Talking to ghosts is naturally easy to me but pushing a plot across to my friend is as difficult as it was the first time I contacted him. Actually, we made contact one night when he was fooling around with an ouija board after his brain had drained and he came up against this block. You know how it is, people are easily influenced by the occult when their finances run low and nothing is working out for them. Some even express a willingness to place their soul in the devil’s market for a negotiable price.
Using the ouija board is hard work. But hard work is the backbone of industry and ghosts don’t groan at hard work. When he speaks, I lip-read, but the only way I can communicate with him is through the board and I painstakingly unfold the plot letter by letter at the rate of 50 letters-a-minute. That is, unfortunately, the only technology available for the deeply mourned to contact the still living.

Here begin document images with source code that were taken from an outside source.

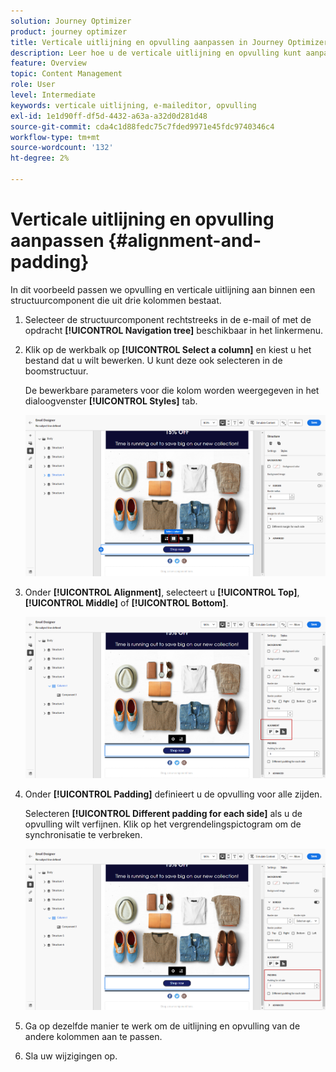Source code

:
 ```yaml
---
solution: Journey Optimizer
product: journey optimizer
title: Verticale uitlijning en opvulling aanpassen in Journey Optimizer
description: Leer hoe u de verticale uitlijning en opvulling kunt aanpassen
feature: Overview
topic: Content Management
role: User
level: Intermediate
keywords: verticale uitlijning, e-maileditor, opvulling
exl-id: 1e1d90ff-df5d-4432-a63a-a32d0d281d48
source-git-commit: cda4c1d88fedc75c7fded9971e45fdc9740346c4
workflow-type: tm+mt
source-wordcount: '132'
ht-degree: 2%

---
```


# Verticale uitlijning en opvulling aanpassen {#alignment-and-padding}

In dit voorbeeld passen we opvulling en verticale uitlijning aan binnen een structuurcomponent die uit drie kolommen bestaat.

1. Selecteer de structuurcomponent rechtstreeks in de e-mail of met de opdracht **[!UICONTROL Navigation tree]** beschikbaar in het linkermenu.

1. Klik op de werkbalk op **[!UICONTROL Select a column]** en kiest u het bestand dat u wilt bewerken. U kunt deze ook selecteren in de boomstructuur.

   De bewerkbare parameters voor die kolom worden weergegeven in het dialoogvenster **[!UICONTROL Styles]** tab.

   ![](assets/alignment_2.png)

1. Onder **[!UICONTROL Alignment]**, selecteert u **[!UICONTROL Top]**, **[!UICONTROL Middle]** of **[!UICONTROL Bottom]**.

   ![](assets/alignment_3.png)

1. Onder **[!UICONTROL Padding]** definieert u de opvulling voor alle zijden.

   Selecteren **[!UICONTROL Different padding for each side]** als u de opvulling wilt verfijnen. Klik op het vergrendelingspictogram om de synchronisatie te verbreken.

   ![](assets/alignment_4.png)

1. Ga op dezelfde manier te werk om de uitlijning en opvulling van de andere kolommen aan te passen.

1. Sla uw wijzigingen op.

“And what is the percentage? What is there in it for you?” might be your logical question. My friend may host parties with his wife at their farmhouse, secure in his status, as long as he pays me my due. He has to say it with flowers. At the rate of a rose a word. For, in the spirit world, money does nothing to your status. Flowers on your grave do.
After a few years and many flowers to my credit, I plan to retire. Probably I might apply for a visa to heaven and check out that joint. But now I am just dying it up.
You see, I am the richest ghostwriting ghost out of the world today.